I have a proposal and some proof-of-concept code for speeding up queries with
filters that contain chained-attributes. Before I spend more time on the
code, I wanted to float the idea on the dev list to see what the plugin
authors think. If the idea won't work, I'd rather find out now than after I
put in a few days to flesh out the prototype.
First, let me lay out my understanding of how the app-schema plugin does
filtering on chained-attributes to make sure I understand the code. The
first few steps below are for manual construction of a filter and iterating
over the results. Obviously, this would be a bit different when integrated
into a full workflow like processing a WFS request. Please correct me if I
misunderstand how the plugin works at all.
1) A filter is created that involves a chained-feature attribute. Taking the
schemas used in the FeatureChainingTest, this could be something like:
Expression property =
ff.property("gsml:specification/gsml:GeologicUnit/gml:description");
Filter filter = ff.like(property, "Olivine basalt");
2) A call is made to MappingFeatureSource.getFeatures(filter). This doesn't
actually query the underlying datasources. It just returns a
MappingFeatureCollection which contains enough info to retrieve actual
features if it is iterated over.
3) MappingFeatureCollection.features is called to get an iterator for the
collection. This calls into MappingFeatureIteratorFactory.getInstance which
calls AppSchemaDataAccess.unrollQuery and then down to
AppSchemaDataAccess.unrollFilter.
4) AppSchemaDataAccess.unrollFilter creates an UnmappingFilterVisitor to
figure out all the possible underlying datasources that must be queried to
handle the filter. (While I haven't traced it entirely, I believe this is
to handle polymorphic mappings or it is for handling xpaths with multiple
resolutions. Any input here?) In any case, if UnmappingFilterVisitor
determines that any part of the filter deals with a chained-feature, it
wraps up the returned filter in a MultiValuedOrImpl.

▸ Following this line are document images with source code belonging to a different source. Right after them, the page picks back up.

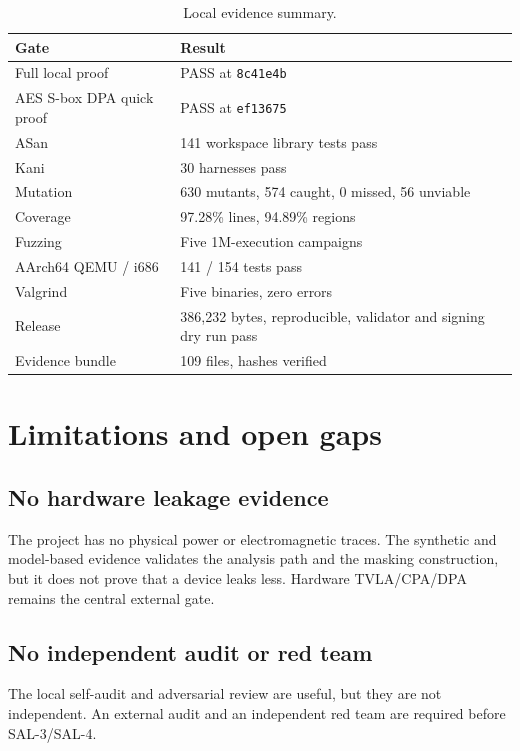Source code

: \documentclass[11pt,a4paper]{article}
\newcommand{\code}[1]{\texttt{#1}}
\theoremstyle{plain}
\theoremstyle{definition}
\theoremstyle{remark}
\begin{document}
\begin{table}[htbp]
\centering
\caption{Local evidence summary.}
\label{tab:evidence}
\begin{tabularx}{\linewidth}{@{}lX@{}}
\toprule
Gate & Result \\
\midrule
Full local proof & PASS at \code{8c41e4b} \\
AES S-box DPA quick proof & PASS at \code{ef13675} \\
ASan & 141 workspace library tests pass \\
Kani & 30 harnesses pass \\
Mutation & 630 mutants, 574 caught, 0 missed, 56 unviable \\
Coverage & 97.28\% lines, 94.89\% regions \\
Fuzzing & Five 1M-execution campaigns \\
AArch64 QEMU / i686 & 141 / 154 tests pass \\
Valgrind & Five binaries, zero errors \\
Release & 386{,}232 bytes, reproducible, validator and signing dry run pass \\
Evidence bundle & 109 files, hashes verified \\
\bottomrule
\end{tabularx}
\end{table}

\section{Limitations and open gaps}\label{sec:limitations}

\subsection{No hardware leakage evidence}

The project has no physical power or electromagnetic traces. The synthetic and
model-based evidence validates the analysis path and the masking construction, but it
does not prove that a device leaks less. Hardware TVLA/CPA/DPA remains the central
external gate.

\subsection{No independent audit or red team}

The local self-audit and adversarial review are useful, but they are not independent.
An external audit and an independent red team are required before SAL-3/SAL-4.
\end{document}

5) Popping back up to MappingFeatureIteratorFactory, if the returned filter
is a MultiValuedOrImpl, it returns a FilteringMappingFeatureIterator to the
MappingFeatureCollection which invoked it.
6) FilteringMappingFeatureIterator is where things start to slow down.
Rather than attempting to pass the filter (or parts of it) to the underlying
datastores, the FilteringMappingFeatureIterator will instead iterate over
*every* feature from the primary FeatureType defined in the app-schema
mappings file. It will resolve each feature one-by-one (e.g. loading it and
all of its sub-features from DB tables) and then pass the feature to the
unrolled filter's evaluate(feature) method. If the feature matches the
filter, it will be returned by the iterator's next() method. If not, the
iterator repeats the process for the next feature in the datasource.
This means that if the datasource (assume it's a DB) holds 10000 features
and you pass a complex filter, you will make at least 20000 calls to the DB
- 10000 for the primary feature and another 10000 for each chained feature.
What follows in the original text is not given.